### Work task
Extract the full listing verbatim and drop any pictures from your copy.

### Extracted data

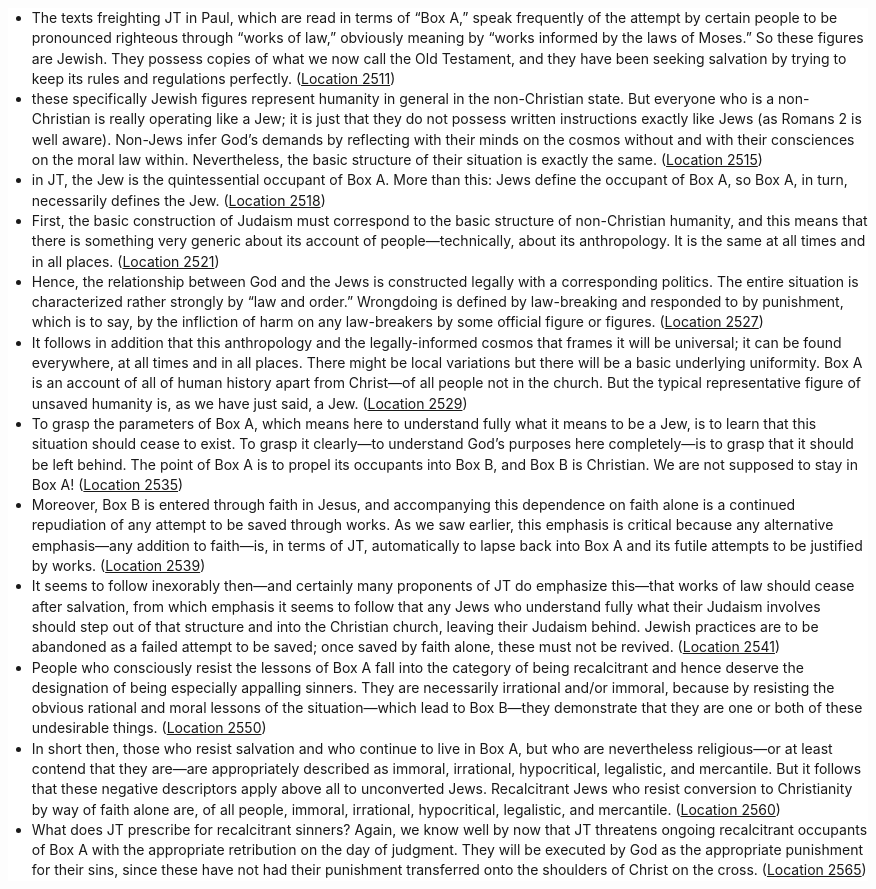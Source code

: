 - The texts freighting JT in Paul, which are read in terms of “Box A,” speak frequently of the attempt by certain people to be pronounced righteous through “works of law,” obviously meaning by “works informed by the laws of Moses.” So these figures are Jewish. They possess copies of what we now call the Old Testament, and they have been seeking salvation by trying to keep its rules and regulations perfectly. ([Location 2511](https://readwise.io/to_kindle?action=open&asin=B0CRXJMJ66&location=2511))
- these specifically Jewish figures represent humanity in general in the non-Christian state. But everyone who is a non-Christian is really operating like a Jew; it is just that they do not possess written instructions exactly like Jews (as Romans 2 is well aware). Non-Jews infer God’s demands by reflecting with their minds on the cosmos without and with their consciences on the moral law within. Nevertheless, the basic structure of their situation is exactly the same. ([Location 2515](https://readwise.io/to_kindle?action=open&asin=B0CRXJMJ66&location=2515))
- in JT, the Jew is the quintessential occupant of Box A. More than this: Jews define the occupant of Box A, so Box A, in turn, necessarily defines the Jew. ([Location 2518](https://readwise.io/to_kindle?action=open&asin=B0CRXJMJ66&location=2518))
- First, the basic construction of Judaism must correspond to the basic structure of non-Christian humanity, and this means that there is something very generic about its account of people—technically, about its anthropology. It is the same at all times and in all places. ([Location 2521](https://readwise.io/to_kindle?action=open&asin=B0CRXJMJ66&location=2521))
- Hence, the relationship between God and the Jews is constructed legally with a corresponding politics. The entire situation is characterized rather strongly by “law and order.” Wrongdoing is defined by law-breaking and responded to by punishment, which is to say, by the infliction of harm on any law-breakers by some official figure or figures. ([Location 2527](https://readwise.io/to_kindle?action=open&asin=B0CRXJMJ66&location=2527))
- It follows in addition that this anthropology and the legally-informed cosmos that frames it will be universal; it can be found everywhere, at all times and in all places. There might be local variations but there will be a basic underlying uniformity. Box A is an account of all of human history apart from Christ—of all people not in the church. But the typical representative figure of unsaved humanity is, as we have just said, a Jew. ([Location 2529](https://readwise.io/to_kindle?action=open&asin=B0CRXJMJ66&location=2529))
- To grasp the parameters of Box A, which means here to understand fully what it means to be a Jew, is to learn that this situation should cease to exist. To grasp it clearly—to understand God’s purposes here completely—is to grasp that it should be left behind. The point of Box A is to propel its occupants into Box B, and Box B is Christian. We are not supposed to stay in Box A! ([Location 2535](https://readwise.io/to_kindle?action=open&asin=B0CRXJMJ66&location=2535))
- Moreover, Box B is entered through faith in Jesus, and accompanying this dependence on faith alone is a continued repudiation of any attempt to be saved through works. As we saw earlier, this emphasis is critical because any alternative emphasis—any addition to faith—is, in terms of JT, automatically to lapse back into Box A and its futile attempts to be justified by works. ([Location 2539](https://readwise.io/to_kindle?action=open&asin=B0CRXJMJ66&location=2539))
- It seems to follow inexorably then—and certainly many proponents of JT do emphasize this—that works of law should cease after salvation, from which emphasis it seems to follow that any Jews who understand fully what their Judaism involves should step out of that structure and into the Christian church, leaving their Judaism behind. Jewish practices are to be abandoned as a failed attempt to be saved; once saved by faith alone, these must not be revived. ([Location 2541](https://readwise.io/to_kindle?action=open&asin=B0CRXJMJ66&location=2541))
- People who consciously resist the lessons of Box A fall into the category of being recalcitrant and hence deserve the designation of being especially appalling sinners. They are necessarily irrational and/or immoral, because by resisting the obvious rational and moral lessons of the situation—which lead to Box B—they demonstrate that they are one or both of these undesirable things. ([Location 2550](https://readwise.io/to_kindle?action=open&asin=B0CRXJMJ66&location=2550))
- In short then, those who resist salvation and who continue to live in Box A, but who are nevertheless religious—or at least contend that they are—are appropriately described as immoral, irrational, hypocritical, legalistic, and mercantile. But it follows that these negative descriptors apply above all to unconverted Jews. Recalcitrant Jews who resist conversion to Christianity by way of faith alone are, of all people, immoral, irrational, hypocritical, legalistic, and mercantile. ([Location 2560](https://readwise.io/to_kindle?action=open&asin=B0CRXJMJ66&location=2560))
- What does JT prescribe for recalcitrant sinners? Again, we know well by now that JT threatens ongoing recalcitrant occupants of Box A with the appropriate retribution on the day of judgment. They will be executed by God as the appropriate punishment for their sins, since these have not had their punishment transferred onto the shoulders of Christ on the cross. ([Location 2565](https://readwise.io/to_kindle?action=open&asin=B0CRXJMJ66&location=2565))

### Result
Source code

: - The texts freighting JT in Paul, which are read in terms of “Box A,” speak frequently of the attempt by certain people to be pronounced righteous through “works of law,” obviously meaning by “works informed by the laws of Moses.” So these figures are Jewish. They possess copies of what we now call the Old Testament, and they have been seeking salvation by trying to keep its rules and regulations perfectly. ([Location 2511](https://readwise.io/to_kindle?action=open&asin=B0CRXJMJ66&location=2511))
- these specifically Jewish figures represent humanity in general in the non-Christian state. But everyone who is a non-Christian is really operating like a Jew; it is just that they do not possess written instructions exactly like Jews (as Romans 2 is well aware). Non-Jews infer God’s demands by reflecting with their minds on the cosmos without and with their consciences on the moral law within. Nevertheless, the basic structure of their situation is exactly the same. ([Location 2515](https://readwise.io/to_kindle?action=open&asin=B0CRXJMJ66&location=2515))
- in JT, the Jew is the quintessential occupant of Box A. More than this: Jews define the occupant of Box A, so Box A, in turn, necessarily defines the Jew. ([Location 2518](https://readwise.io/to_kindle?action=open&asin=B0CRXJMJ66&location=2518))
- First, the basic construction of Judaism must correspond to the basic structure of non-Christian humanity, and this means that there is something very generic about its account of people—technically, about its anthropology. It is the same at all times and in all places. ([Location 2521](https://readwise.io/to_kindle?action=open&asin=B0CRXJMJ66&location=2521))
- Hence, the relationship between God and the Jews is constructed legally with a corresponding politics. The entire situation is characterized rather strongly by “law and order.” Wrongdoing is defined by law-breaking and responded to by punishment, which is to say, by the infliction of harm on any law-breakers by some official figure or figures. ([Location 2527](https://readwise.io/to_kindle?action=open&asin=B0CRXJMJ66&location=2527))
- It follows in addition that this anthropology and the legally-informed cosmos that frames it will be universal; it can be found everywhere, at all times and in all places. There might be local variations but there will be a basic underlying uniformity. Box A is an account of all of human history apart from Christ—of all people not in the church. But the typical representative figure of unsaved humanity is, as we have just said, a Jew. ([Location 2529](https://readwise.io/to_kindle?action=open&asin=B0CRXJMJ66&location=2529))
- To grasp the parameters of Box A, which means here to understand fully what it means to be a Jew, is to learn that this situation should cease to exist. To grasp it clearly—to understand God’s purposes here completely—is to grasp that it should be left behind. The point of Box A is to propel its occupants into Box B, and Box B is Christian. We are not supposed to stay in Box A! ([Location 2535](https://readwise.io/to_kindle?action=open&asin=B0CRXJMJ66&location=2535))
- Moreover, Box B is entered through faith in Jesus, and accompanying this dependence on faith alone is a continued repudiation of any attempt to be saved through works. As we saw earlier, this emphasis is critical because any alternative emphasis—any addition to faith—is, in terms of JT, automatically to lapse back into Box A and its futile attempts to be justified by works. ([Location 2539](https://readwise.io/to_kindle?action=open&asin=B0CRXJMJ66&location=2539))
- It seems to follow inexorably then—and certainly many proponents of JT do emphasize this—that works of law should cease after salvation, from which emphasis it seems to follow that any Jews who understand fully what their Judaism involves should step out of that structure and into the Christian church, leaving their Judaism behind. Jewish practices are to be abandoned as a failed attempt to be saved; once saved by faith alone, these must not be revived. ([Location 2541](https://readwise.io/to_kindle?action=open&asin=B0CRXJMJ66&location=2541))
- People who consciously resist the lessons of Box A fall into the category of being recalcitrant and hence deserve the designation of being especially appalling sinners. They are necessarily irrational and/or immoral, because by resisting the obvious rational and moral lessons of the situation—which lead to Box B—they demonstrate that they are one or both of these undesirable things. ([Location 2550](https://readwise.io/to_kindle?action=open&asin=B0CRXJMJ66&location=2550))
- In short then, those who resist salvation and who continue to live in Box A, but who are nevertheless religious—or at least contend that they are—are appropriately described as immoral, irrational, hypocritical, legalistic, and mercantile. But it follows that these negative descriptors apply above all to unconverted Jews. Recalcitrant Jews who resist conversion to Christianity by way of faith alone are, of all people, immoral, irrational, hypocritical, legalistic, and mercantile. ([Location 2560](https://readwise.io/to_kindle?action=open&asin=B0CRXJMJ66&location=2560))
- What does JT prescribe for recalcitrant sinners? Again, we know well by now that JT threatens ongoing recalcitrant occupants of Box A with the appropriate retribution on the day of judgment. They will be executed by God as the appropriate punishment for their sins, since these have not had their punishment transferred onto the shoulders of Christ on the cross. ([Location 2565](https://readwise.io/to_kindle?action=open&asin=B0CRXJMJ66&location=2565))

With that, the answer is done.